I didn’t miss the first real wave of Doors mania that occurred in the late ’70s and early ’80s, however. Fueled by the best-selling biography of Morrison by Jerry Hopkins and Danny Sugarman, “No One Here Gets Out Alive”, the Doors became in vogue once again, and I discovered their music in a new way. During this time, I picked up a fine compilation album called “Weird Scenes Inside The Gold Mine”, and it quickly became one of my favorite albums.
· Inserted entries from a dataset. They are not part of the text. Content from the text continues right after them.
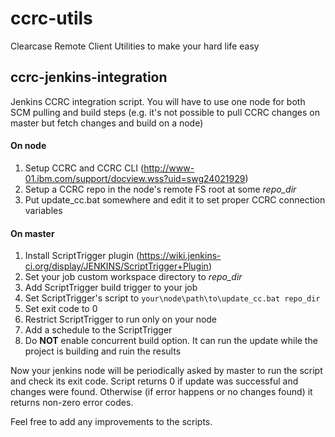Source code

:ccrc-utils
==========

Clearcase Remote Client Utilities to make your hard life easy

## ccrc-jenkins-integration
Jenkins CCRC integration script. You will have to use one node for both SCM pulling and build steps (e.g. it's not possible to pull CCRC changes on master but fetch changes and build on a node)

#### On node
1. Setup CCRC and CCRC CLI (http://www-01.ibm.com/support/docview.wss?uid=swg24021929)
2. Setup a CCRC repo in the node's remote FS root at some _repo\_dir_
3. Put update_cc.bat somewhere and edit it to set proper CCRC connection variables

#### On master
1. Install ScriptTrigger plugin (https://wiki.jenkins-ci.org/display/JENKINS/ScriptTrigger+Plugin)
2. Set your job custom workspace directory to _repo\_dir_
3. Add ScriptTrigger build trigger to your job
4. Set ScriptTrigger's script to `your\node\path\to\update_cc.bat repo_dir`
5. Set exit code to 0
6. Restrict ScriptTrigger to run only on your node
7. Add a schedule to the ScriptTrigger
8. Do __NOT__ enable concurrent build option. It can run the update while the project is building and ruin the results
 
Now your jenkins node will be periodically asked by master to run the script and check its exit code.
Script returns 0 if update was successful and changes were found. Otherwise (if error happens or no changes found) it returns non-zero error codes.

Feel free to add any improvements to the scripts.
I didn’t know it at the time, but, while “Weird Scenes” included selections that spanned the Doors’ entire career, it was cuts from their last two albums, “Morrison Hotel” and “L.A. Woman” that caught my fancy more than anything.
There’s a New Orleans connection here. Last year, while I was in New Orleans spending a day in the French Quarter, I found myself at the inside bar at Pat O’Briens dropping bills into a jukebox while a bunch of disinterested customers lazily watched a Cincinnati Bengals/Green Bay Packers exhibition game. The bar was dead – dead, that is, until I plunked on a few of my favorite cuts I remembered from “Weird Scenes” such as “Land Ho!”, “Ship of Fools”, and “Roadhouse Blues” from “Morrison Hotel”, and “Riders on the Storm” and “Texas Radio and the Big Beat” from “L.A. Woman”. Hearing those tunes once again rekindled my affection for those two albums, and I’m pleased to say I received them last week in all their remixed, digital glory. These albums reveal the Doors in all their gritty, boozy, and bluesy barroom glory; there’s nothing fancy here – the band having decided to forever cast aside the days of Morrison’s pretty-boy pop icon singing pop tunes with horns and strings for Top 40 AM stations.
The surviving members of the Doors supervised the mixes of both of these albums, and all I can tell you is they sound fab. If you’re a fan – rabid or casual – of the Doors and you don’t have these discs, y’oughta get ’em, and quick. It’s unabashed and unadorned rock and roll they it oughta be, and I’m a fan of the band all over again.